The Ministry of Transport, Infrastructure, Housing, Urban Development and Public Works on 20th April 2020 published the National Construction Authority (Defects Liability) Regulations, 2020. The Regulations, which have received opposition from contractors and lobby groups in the construction industry, aim at conferring protection to developers of commercial properties by regulating the industry limitations on period within which a contractor may be liable for flaws during construction. Prior to the Regulations, model construction contracts used in the construction industry provided for a patent defect liability period in six months from the practical completion date while providing none for latent defects. The Regulations have introduced a latent defect liability period which is geared towards protecting commercial building owners from concealed structural flaws that may not be detectable during the ordinary patent defects liability period, which has itself been extended.
Patent Defects Liability Period
The interpretation section of the Regulations defines a patent defect to mean a defect which is detectable upon reasonable inspection during the construction period and can be notified to the contractor either before practical completion or during the defect liability period. Notably, unlike the current industry practice where practical completion is defined to mean the date when the architect issues their certificate of completion, the Regulations define practical completion date to mean the date when the certificate of occupation is issued by the County Government.

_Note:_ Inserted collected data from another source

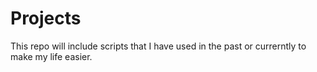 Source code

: # Projects

This repo will include scripts that I have used in the past or currerntly to make my life easier.
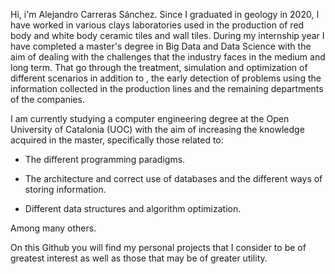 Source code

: Hi, i'm Alejandro Carreras Sánchez. Since I graduated in geology in 2020, I have worked in various clays laboratories used in the production of red body and white body ceramic 
tiles and wall tiles. During my internship year I have completed a master's degree in Big Data and Data Science with the aim of dealing with the challenges that the industry 
faces in the medium and long term. That go through the treatment, simulation and optimization of different scenarios in addition to , the early detection of problems using 
the information collected in the production lines and the remaining departments of the companies.

I am currently studying a computer engineering degree at the Open University of Catalonia (UOC) with the aim of increasing the knowledge acquired in the master, specifically
those related to: 

- The different programming paradigms.

- The architecture and correct use of databases and the different ways of storing information.

- Different data structures and algorithm optimization.

Among many others.

On this Github you will find my personal projects that I consider to be of greatest interest as well as those that may be of greater utility.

The regulations provide that every contract for the construction of a commercial building shall prescribe a patent defects liability period and this period shall be a minimum of twelve months after practical completion. During this period, a contractor, a relevant professional and a sub-contractor shall be liable for the rectification of the patent defects. During this patent defect liability period, the owner and the contractor, relevant professional or sub-contractor, shall jointly prepare a schedule specifying the patent defects identified. Then the contractor, relevant professional or sub-contractor, shall rectify the respective defects specified in the schedule. Upon doing this, the owner shall certify that the defects identified have been rectified.
Latent Defects Liability Period
A latent defect has been defined in the interpretation section to mean a concealed structural flaw in a commercial building or fixed installation that exists but is not apparent or readily detectable during the latent defects liability period. The Regulations provide that every contract for the construction of a commercial building shall prescribe a latent defects liability period and the period shall be a minimum of six years from completion of the patent defects liability period. The Regulations impose liability on a contractor for the rectification of patent defects that become apparent during the latent defects liability period. The relevant professional shall also be liable for the rectification of such patent defects. This has received a lot of criticism from professionals in the construction sector as well as the contractors’ lobby group who argue that the period is unreasonable as it extends this liability beyond the globally agreed timeframes. The regulations prescribe that a sub-contractor shall be liable for the rectification of patent defects that become apparent during the latent defects liability period.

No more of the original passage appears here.